EXERCISE:
Report the number of lines below in which the word "Ensure" occurs. Nothing else is needed.

Saved data entries:
--- START ---
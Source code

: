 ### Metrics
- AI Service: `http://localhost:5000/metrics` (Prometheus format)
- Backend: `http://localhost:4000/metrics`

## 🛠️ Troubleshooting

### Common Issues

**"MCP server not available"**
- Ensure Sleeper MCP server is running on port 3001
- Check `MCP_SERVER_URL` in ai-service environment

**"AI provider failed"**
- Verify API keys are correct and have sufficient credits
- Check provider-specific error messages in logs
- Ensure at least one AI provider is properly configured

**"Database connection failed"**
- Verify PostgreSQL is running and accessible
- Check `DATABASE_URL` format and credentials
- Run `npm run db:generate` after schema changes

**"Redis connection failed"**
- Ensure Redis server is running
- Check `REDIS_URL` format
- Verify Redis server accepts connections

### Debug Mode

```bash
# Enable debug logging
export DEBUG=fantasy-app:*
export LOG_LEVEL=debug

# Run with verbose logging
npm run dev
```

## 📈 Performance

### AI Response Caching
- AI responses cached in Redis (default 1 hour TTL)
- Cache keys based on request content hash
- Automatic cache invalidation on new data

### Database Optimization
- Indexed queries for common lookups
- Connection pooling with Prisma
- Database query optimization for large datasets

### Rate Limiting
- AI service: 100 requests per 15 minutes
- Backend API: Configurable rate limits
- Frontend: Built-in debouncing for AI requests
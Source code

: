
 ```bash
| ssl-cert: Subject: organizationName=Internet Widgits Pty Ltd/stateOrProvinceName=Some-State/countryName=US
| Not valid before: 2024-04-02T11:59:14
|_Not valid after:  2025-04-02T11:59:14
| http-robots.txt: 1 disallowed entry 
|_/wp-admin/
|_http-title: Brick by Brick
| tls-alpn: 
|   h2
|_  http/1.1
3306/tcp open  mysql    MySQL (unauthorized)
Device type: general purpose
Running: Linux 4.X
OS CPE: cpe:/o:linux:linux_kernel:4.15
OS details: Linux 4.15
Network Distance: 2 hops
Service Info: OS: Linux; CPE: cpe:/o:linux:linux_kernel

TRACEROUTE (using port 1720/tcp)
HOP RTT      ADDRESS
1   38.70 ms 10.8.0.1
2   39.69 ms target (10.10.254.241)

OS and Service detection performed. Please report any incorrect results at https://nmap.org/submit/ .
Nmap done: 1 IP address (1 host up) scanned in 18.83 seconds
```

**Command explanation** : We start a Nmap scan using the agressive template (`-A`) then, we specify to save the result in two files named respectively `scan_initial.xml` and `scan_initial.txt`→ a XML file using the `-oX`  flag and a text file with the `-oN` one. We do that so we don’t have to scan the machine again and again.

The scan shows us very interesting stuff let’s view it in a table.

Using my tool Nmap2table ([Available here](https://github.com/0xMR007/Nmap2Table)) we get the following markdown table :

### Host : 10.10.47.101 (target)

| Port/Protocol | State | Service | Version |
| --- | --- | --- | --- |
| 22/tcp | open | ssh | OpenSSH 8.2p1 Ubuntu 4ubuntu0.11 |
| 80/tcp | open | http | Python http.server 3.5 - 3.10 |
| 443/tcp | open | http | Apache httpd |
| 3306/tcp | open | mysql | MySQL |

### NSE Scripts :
--- END ---
--- START ---
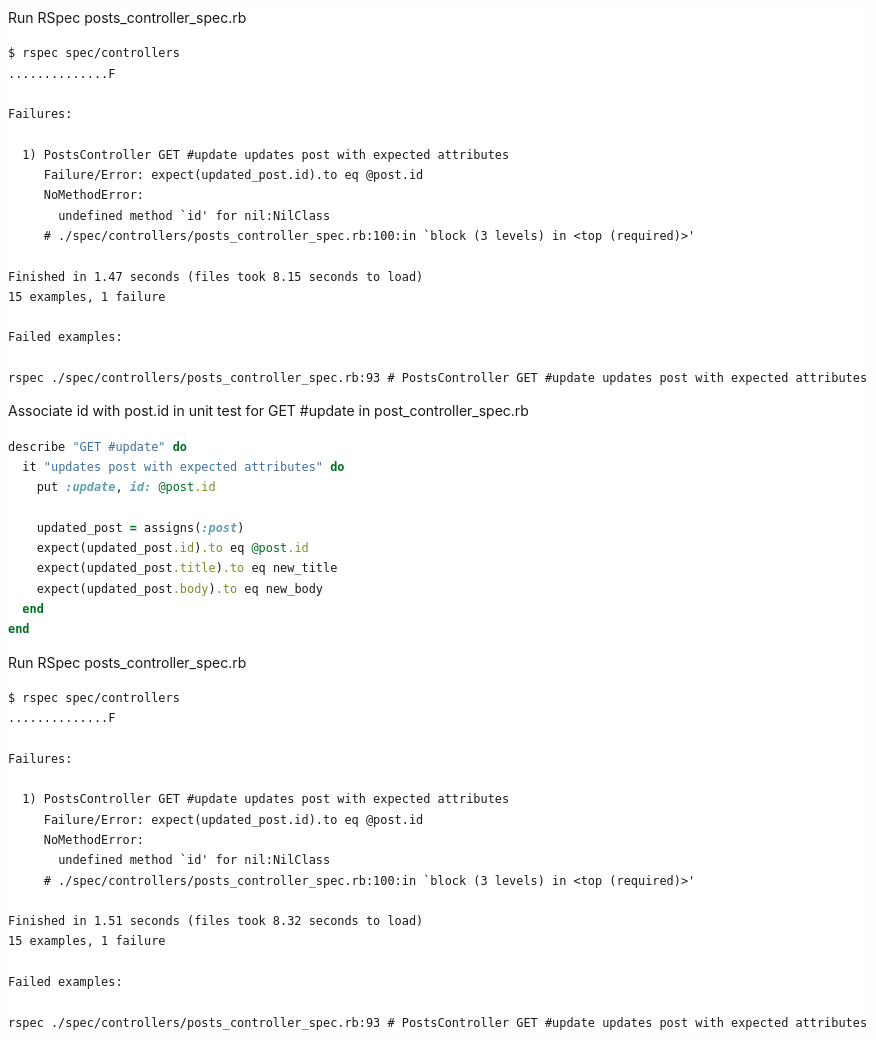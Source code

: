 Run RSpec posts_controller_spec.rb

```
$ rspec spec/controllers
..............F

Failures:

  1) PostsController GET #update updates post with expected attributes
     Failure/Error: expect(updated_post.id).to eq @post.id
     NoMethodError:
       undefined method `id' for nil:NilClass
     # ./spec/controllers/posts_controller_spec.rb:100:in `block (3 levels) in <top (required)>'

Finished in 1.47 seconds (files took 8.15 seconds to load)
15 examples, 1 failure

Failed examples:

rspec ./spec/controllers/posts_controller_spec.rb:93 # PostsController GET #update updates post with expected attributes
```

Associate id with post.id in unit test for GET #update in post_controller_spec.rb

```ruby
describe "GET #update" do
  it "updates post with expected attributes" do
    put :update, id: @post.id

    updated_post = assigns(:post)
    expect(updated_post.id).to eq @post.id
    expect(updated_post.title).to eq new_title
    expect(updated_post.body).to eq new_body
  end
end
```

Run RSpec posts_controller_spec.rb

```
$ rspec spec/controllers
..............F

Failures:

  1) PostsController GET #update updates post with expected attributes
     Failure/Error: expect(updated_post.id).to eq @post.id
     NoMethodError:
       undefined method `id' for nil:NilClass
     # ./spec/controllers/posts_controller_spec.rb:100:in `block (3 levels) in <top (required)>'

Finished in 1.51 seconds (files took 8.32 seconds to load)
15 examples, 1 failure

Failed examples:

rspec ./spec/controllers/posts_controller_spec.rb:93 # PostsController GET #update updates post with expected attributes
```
--- END ---
EXERCISE SOLUTION:
3